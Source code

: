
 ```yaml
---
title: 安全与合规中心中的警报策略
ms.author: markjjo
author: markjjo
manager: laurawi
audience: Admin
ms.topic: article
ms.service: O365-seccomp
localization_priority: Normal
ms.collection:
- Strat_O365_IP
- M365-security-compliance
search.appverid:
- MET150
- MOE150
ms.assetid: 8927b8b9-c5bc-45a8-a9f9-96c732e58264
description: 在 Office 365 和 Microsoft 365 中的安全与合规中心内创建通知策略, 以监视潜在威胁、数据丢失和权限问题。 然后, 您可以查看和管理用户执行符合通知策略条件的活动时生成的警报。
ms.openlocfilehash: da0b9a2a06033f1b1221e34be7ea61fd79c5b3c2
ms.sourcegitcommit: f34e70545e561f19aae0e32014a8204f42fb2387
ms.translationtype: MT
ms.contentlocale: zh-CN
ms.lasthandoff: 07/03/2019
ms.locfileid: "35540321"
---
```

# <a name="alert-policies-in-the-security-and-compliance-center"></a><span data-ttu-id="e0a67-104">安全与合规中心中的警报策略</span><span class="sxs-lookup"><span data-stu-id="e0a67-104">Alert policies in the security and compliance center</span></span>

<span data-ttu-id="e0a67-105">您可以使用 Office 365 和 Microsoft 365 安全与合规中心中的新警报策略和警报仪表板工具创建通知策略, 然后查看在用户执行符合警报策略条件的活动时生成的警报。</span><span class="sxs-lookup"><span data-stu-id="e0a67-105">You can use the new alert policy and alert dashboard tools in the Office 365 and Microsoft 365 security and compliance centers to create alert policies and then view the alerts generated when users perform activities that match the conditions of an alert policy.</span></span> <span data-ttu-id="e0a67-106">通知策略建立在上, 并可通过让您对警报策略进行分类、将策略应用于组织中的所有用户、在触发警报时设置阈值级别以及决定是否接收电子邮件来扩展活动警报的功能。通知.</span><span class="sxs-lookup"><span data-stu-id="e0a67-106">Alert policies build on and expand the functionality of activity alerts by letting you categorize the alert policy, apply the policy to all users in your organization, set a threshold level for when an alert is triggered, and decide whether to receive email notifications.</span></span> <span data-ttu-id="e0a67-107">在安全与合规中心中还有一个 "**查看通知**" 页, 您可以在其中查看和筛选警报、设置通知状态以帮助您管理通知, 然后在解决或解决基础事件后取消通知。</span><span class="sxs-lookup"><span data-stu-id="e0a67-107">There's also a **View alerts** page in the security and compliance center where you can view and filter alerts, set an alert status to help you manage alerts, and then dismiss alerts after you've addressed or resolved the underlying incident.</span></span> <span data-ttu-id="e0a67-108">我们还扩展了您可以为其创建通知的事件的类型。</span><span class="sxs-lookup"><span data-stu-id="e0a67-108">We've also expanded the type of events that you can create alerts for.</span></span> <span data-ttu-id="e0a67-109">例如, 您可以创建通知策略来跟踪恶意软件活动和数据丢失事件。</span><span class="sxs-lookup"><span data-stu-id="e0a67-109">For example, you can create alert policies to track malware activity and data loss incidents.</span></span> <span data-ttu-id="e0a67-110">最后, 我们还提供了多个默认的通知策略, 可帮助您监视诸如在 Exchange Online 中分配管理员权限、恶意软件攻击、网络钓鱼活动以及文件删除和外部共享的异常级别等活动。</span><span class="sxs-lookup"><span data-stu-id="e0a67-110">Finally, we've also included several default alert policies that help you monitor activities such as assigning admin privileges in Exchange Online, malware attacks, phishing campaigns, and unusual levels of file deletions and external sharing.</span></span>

§ Assignment
State how many lines of the entries include the string "安全与合规中心中的警报策略", with nothing besides the number.

§ Output below
2